Directions:
How many lines of the listing below contain "分类决策规则"? State the number alone.

Given data:
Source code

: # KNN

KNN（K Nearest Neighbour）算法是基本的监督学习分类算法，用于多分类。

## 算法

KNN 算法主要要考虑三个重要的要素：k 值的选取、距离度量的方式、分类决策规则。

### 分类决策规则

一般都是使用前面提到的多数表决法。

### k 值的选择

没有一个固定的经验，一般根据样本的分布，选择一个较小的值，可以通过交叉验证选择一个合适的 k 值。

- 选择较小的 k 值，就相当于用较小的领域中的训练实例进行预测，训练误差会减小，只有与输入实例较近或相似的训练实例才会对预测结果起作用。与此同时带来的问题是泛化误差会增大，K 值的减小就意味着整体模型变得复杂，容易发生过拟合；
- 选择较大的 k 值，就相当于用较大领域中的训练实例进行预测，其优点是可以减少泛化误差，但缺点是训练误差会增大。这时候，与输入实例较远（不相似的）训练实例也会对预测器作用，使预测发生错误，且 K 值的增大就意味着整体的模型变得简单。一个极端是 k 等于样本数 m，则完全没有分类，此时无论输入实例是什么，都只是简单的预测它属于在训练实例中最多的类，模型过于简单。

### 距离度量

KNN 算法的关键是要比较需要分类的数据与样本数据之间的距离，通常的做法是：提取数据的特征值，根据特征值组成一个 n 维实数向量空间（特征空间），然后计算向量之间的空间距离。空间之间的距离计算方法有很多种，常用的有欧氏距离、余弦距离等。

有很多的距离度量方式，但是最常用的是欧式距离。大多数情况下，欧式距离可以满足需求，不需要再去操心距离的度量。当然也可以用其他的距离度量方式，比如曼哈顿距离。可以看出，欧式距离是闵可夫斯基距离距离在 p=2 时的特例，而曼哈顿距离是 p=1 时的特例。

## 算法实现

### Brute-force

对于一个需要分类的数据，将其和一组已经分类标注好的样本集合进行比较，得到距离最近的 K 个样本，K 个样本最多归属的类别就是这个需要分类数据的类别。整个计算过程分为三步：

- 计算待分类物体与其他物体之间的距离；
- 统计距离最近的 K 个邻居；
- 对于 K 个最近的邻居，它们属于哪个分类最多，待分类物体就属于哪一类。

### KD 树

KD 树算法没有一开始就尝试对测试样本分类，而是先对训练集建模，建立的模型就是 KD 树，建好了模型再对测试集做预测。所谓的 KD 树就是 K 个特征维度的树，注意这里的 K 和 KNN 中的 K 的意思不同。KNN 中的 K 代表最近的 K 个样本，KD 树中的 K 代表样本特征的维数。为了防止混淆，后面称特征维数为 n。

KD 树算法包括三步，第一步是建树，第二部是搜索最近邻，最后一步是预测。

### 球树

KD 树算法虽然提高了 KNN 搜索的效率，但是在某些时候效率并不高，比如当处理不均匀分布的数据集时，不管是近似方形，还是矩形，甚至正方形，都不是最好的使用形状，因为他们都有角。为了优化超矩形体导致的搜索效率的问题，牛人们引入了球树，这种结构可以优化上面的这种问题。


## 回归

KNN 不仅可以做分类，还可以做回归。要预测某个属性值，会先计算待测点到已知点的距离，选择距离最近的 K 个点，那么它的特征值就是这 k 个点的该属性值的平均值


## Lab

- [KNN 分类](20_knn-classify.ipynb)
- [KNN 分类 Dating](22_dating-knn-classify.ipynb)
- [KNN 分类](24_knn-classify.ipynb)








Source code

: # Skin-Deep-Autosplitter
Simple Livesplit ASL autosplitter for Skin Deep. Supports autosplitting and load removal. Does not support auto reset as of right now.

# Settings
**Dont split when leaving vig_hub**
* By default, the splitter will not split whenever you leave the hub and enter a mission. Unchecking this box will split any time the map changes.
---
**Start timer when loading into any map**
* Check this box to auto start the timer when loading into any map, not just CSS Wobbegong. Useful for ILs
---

Solution:
2